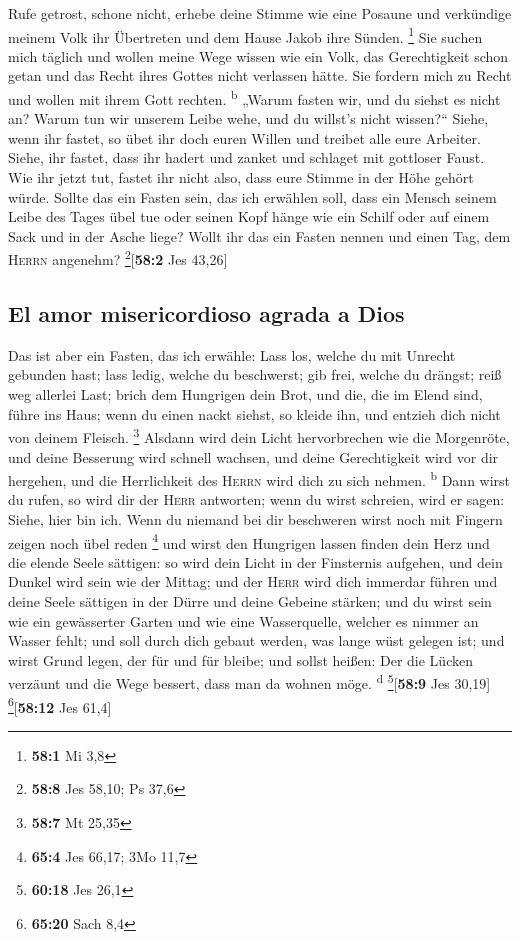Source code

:  Rufe getrost, schone nicht, erhebe deine Stimme wie eine
Posaune und verkündige meinem Volk ihr Übertreten und dem Hause Jakob
ihre Sünden. \footnote{\textbf{58:1} Mi 3,8}  Sie suchen
mich täglich und wollen meine Wege wissen wie ein Volk, das
Gerechtigkeit schon getan und das Recht ihres Gottes nicht verlassen
hätte. Sie fordern mich zu Recht und wollen mit ihrem Gott rechten.
\textsuperscript{b}  „Warum fasten wir, und du siehst es
nicht an? Warum tun wir unserem Leibe wehe, und du willst's nicht
wissen?{}`` Siehe, wenn ihr fastet, so übet ihr doch euren Willen und
treibet alle eure Arbeiter.  Siehe, ihr fastet, dass ihr
hadert und zanket und schlaget mit gottloser Faust. Wie ihr jetzt tut,
fastet ihr nicht also, dass eure Stimme in der Höhe gehört würde.
 Sollte das ein Fasten sein, das ich erwählen soll, dass
ein Mensch seinem Leibe des Tages übel tue oder seinen Kopf hänge wie
ein Schilf oder auf einem Sack und in der Asche liege? Wollt ihr das ein
Fasten nennen und einen Tag, dem \textsc{Herrn} angenehm?
\footnote{\textbf{58:8} Jes 58,10; Ps 37,6}{[}\textbf{58:2} Jes 43,26{]}

\hypertarget{el-amor-misericordioso-agrada-a-dios}{%
\subsection{El amor misericordioso agrada a
Dios}\label{el-amor-misericordioso-agrada-a-dios}}

 Das ist aber ein Fasten, das ich erwähle: Lass los,
welche du mit Unrecht gebunden hast; lass ledig, welche du beschwerst;
gib frei, welche du drängst; reiß weg allerlei Last; 
brich dem Hungrigen dein Brot, und die, die im Elend sind, führe ins
Haus; wenn du einen nackt siehst, so kleide ihn, und entzieh dich nicht
von deinem Fleisch. \footnote{\textbf{58:7} Mt 25,35} 
Alsdann wird dein Licht hervorbrechen wie die Morgenröte, und deine
Besserung wird schnell wachsen, und deine Gerechtigkeit wird vor dir
hergehen, und die Herrlichkeit des \textsc{Herrn} wird dich zu sich
nehmen. \textsuperscript{b}  Dann wirst du rufen, so wird
dir der \textsc{Herr} antworten; wenn du wirst schreien, wird er sagen:
Siehe, hier bin ich. Wenn du niemand bei dir beschweren wirst noch mit
Fingern zeigen noch übel reden \footnote{\textbf{65:4} Jes 66,17; 3Mo
  11,7}  und wirst den Hungrigen lassen finden dein Herz
und die elende Seele sättigen: so wird dein Licht in der Finsternis
aufgehen, und dein Dunkel wird sein wie der Mittag;  und
der \textsc{Herr} wird dich immerdar führen und deine Seele sättigen in
der Dürre und deine Gebeine stärken; und du wirst sein wie ein
gewässerter Garten und wie eine Wasserquelle, welcher es nimmer an
Wasser fehlt;  und soll durch dich gebaut werden, was
lange wüst gelegen ist; und wirst Grund legen, der für und für bleibe;
und sollst heißen: Der die Lücken verzäunt und die Wege bessert, dass
man da wohnen möge. \textsuperscript{d} \footnote{\textbf{60:18} Jes
  26,1}{[}\textbf{58:9} Jes 30,19{]} \footnote{\textbf{65:20} Sach 8,4}{[}\textbf{58:12}
Jes 61,4{]}

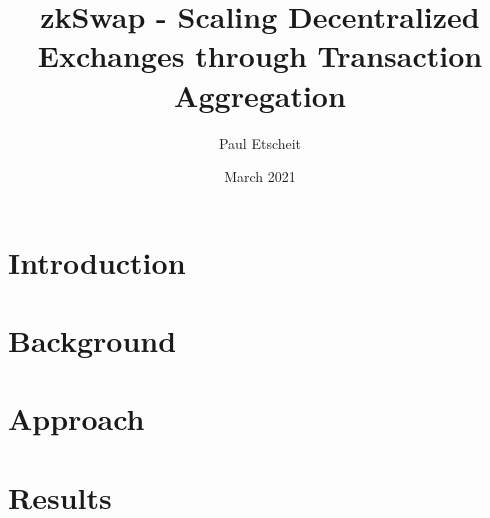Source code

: \documentclass[11pt,twoside,a4paper,final]{book}
\title{zkSwap - Scaling Decentralized Exchanges through Transaction Aggregation}
\author{Paul Etscheit}
\date{March 2021}
\begin{document}
\begin{titlepage}
    \maketitle
\end{titlepage}

\tableofcontents
\section{Introduction}


\section{Background}


\section{Approach}


\section{Results}



\end{document}

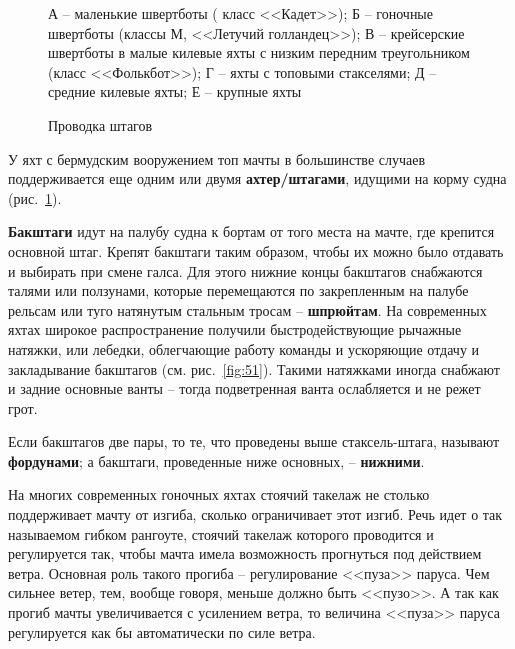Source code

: \documentclass[a4paper, 12pt, twoside, final]{scrbook}
\begin{document}
\begin{figure}[htbp]
\begin{minipage}[b]{0.49\textwidth}
		\caption{Проводка штагов}
		\label{fig:39}
	\end{minipage}
	\par
	\smallskip
	\begin{minipage}[b]{0.49\textwidth}
		\centering\small
		А \--- маленькие швертботы ( класс <<Кадет>>); Б \--- гоночные швертботы (классы М, <<Летучий голландец>>); В \--- крейсерские швертботы в малые килевые яхты с низким передним треугольником (класс <<Фолькбот>>); Г \--- яхты с топовыми стакселями; Д \--- средние килевые яхты; Е \--- крупные яхты
	\end{minipage}
	\hfil\hfil%
	\begin{minipage}[b]{0.49\textwidth}
		\centering\small
		
	\end{minipage}
\end{figure}

У яхт с бермудским вооружением топ мачты в большинстве случаев поддерживается
еще одним или двумя \textbf{ахтер\-/штагами}, идущими на корму судна
(рис.~\ref{fig:39}).

\textbf{Бакштаги} идут на палубу судна к бортам от того места на мачте,
где крепится основной штаг. Крепят бакштаги таким образом, чтобы их
можно было отдавать и выбирать при смене галса. Для этого нижние концы
бакштагов снабжаются талями или ползунами, которые перемещаются по
закрепленным на палубе рельсам или туго натянутым стальным тросам
\--- \textbf{шпрюйтам}. На современных яхтах широкое распространение
получили быстродействующие рычажные натяжки, или лебедки, облегчающие
работу команды и ускоряющие отдачу и закладывание бакштагов (см. рис.~\ref{fig:51}).
Такими натяжками иногда снабжают и задние основные ванты \--- тогда подветренная
ванта ослабляется и не режет грот.

Если бакштагов две пары, то те, что проведены выше стаксель-штага,
называют \textbf{фордунами}; а бакштаги, проведенные ниже основных,
\--- \textbf{нижними}.

На многих современных гоночных яхтах стоячий такелаж не столько поддерживает
мачту от изгиба, сколько ограничивает этот изгиб. Речь идет о так
называемом гибком рангоуте, стоячий такелаж которого проводится и
регулируется так, чтобы мачта имела возможность прогнуться под действием
ветра. Основная роль такого прогиба \--- регулирование <<пуза>> паруса.
Чем сильнее ветер, тем, вообще говоря, меньше должно быть <<пузо>>.
А так как прогиб мачты увеличивается с усилением ветра, то величина
<<пуза>> паруса регулируется как бы автоматически по силе ветра.
\end{document}

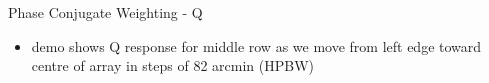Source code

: \documentclass[pdf,azure,slideColor,colorBG]{prosper}
\begin{document}
\begin{slide}{Phase Conjugate Weighting - Q}
\begin{small}
\begin{itemize}
\item demo shows Q response for middle row as we move from left edge toward centre of array in steps of 82 arcmin (HPBW)
\end{itemize}
\end {small}
{\centering
{}
}
\end{slide}
\end{document}
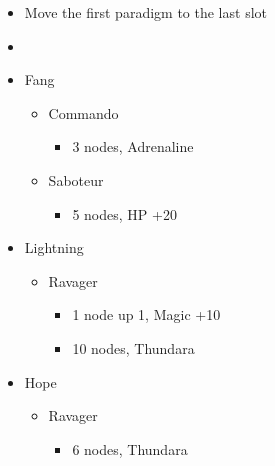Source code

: 	\begin{menu}
		\begin{itemize}
			\paradigm
			\begin{itemize}
				\item Move the first paradigm to the last slot
				\item {}%
				      {\paradigmline{[\com]}{\com}{\rav}}
				      {\paradigmline{\com}{\rav}{(\rav)}}%
				      {\paradigmline[3]{\textit{(\sab)}}{\textit{(\rav)}}{\textit{\rav}}}%
				      {\paradigmline{\sen}{(\rav)}{(\rav)}}%
				      {\paradigmline{\sab}{(\rav)}{\syn}}%
				      {\paradigmline{\com}{\rav}{\rav}}
			\end{itemize}
			\crystarium
			\begin{itemize}
				\item Fang
				      \begin{itemize}
					      \item Commando
					            \begin{itemize}
						            \item 3 nodes, Adrenaline
					            \end{itemize}
					      \item Saboteur
					            \begin{itemize}
						            \item 5 nodes, HP +20
					            \end{itemize}
				      \end{itemize}
				\item Lightning
				      \begin{itemize}
					      \item Ravager
					            \begin{itemize}
						            \item 1 node up 1, Magic +10
						            \item 10 nodes, Thundara
					            \end{itemize}
				      \end{itemize}
				\item Hope
				      \begin{itemize}
					      \item Ravager
					            \begin{itemize}
						            \item 6 nodes, Thundara
					            \end{itemize}
				      \end{itemize}

\end{itemize}
\end{itemize}
\end{menu}
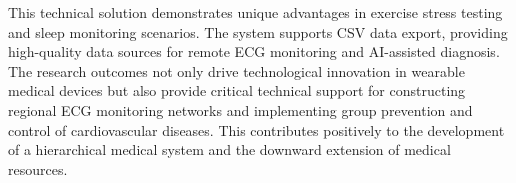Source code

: \begin{abstracten}
    This technical solution demonstrates unique advantages in exercise stress testing and sleep monitoring scenarios. The system supports CSV data export, providing high-quality data sources for remote ECG monitoring and AI-assisted diagnosis. The research outcomes not only drive technological innovation in wearable medical devices but also provide critical technical support for constructing regional ECG monitoring networks and implementing group prevention and control of cardiovascular diseases. This contributes positively to the development of a hierarchical medical system and the downward extension of medical resources.
    
\end{abstracten}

## Problem details
Report each line of the data that includes the string "final".

## Answer to the problem
: \documentclass[11pt,twoside,a4paper,final]{book}
: \documentclass[a4paper, 12pt, twoside, final]{scrbook}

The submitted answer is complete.